Conclusions and future prospects
CKD and cancer have a pathophysiologically mutually reinforcing relationship. CKD promotes inflammation, oxidation, and decreased immune function, and the systemic environment increases the risk of cancer. Conversely, cancer and its various treatments can also lead to CKD. Therefore, the principle of “treating kidney disease and cancer simultaneously” should be followed in clinical practice.
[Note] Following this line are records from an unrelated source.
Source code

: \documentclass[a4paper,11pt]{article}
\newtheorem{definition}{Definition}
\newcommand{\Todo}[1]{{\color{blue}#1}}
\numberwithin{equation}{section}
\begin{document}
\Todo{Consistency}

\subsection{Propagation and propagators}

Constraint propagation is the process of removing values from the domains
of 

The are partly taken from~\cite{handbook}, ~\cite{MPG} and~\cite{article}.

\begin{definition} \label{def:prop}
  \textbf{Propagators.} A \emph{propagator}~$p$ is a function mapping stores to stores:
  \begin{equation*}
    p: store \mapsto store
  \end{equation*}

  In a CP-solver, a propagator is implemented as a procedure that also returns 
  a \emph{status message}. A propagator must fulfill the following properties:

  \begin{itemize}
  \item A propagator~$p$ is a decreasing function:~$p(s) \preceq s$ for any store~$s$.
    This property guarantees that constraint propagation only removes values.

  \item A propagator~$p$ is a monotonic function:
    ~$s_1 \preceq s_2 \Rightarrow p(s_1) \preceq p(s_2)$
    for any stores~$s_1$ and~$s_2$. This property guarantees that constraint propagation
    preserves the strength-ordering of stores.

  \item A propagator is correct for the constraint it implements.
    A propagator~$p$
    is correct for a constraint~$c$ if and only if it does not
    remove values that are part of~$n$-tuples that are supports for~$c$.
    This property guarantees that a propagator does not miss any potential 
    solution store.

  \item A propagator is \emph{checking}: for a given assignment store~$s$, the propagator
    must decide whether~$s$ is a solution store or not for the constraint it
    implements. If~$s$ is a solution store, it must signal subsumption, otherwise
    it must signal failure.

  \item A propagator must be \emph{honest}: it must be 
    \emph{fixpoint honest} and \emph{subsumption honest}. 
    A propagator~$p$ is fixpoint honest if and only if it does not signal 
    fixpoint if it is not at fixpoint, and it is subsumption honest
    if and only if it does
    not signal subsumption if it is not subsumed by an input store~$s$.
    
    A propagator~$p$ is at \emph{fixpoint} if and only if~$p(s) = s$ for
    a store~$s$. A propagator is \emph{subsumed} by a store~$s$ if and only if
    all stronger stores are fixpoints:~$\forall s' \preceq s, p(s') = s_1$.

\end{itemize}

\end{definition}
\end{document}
Future research directions include: firstly, identifying specific molecular pathways associated with CKD-related carcinogenesis as potential targets for future interventions; secondly, strengthening research on CKD-related risks and drug metabolism in cancer patients to obtain accurate pharmacokinetic and efficacy data and improve medication safety; and finally, utilizing big data and artificial intelligence to develop precise cancer screening and risk assessment tools for CKD patients and exploring new renal replacement therapy methods (especially research on the impact of different dialysis modalities on reducing the metabolism of anticancer drugs).
Acknowledgements
The author(s) declare that this work was funded by grants from National High Level Hospital Clinical Research Funding (2025-NHLHCRF-JBGS-A-WZ-05), National Key R&D Program of China (2022YFC2105601) and Beijing Research Ward Construction Clinical Research Project (2022-YJXBF-04-01-01).
Disclosure of conflict of interest
The authors declare that the research was conducted in the absence of any commercial or financial relationships that could be construed as a potential conflict of interest.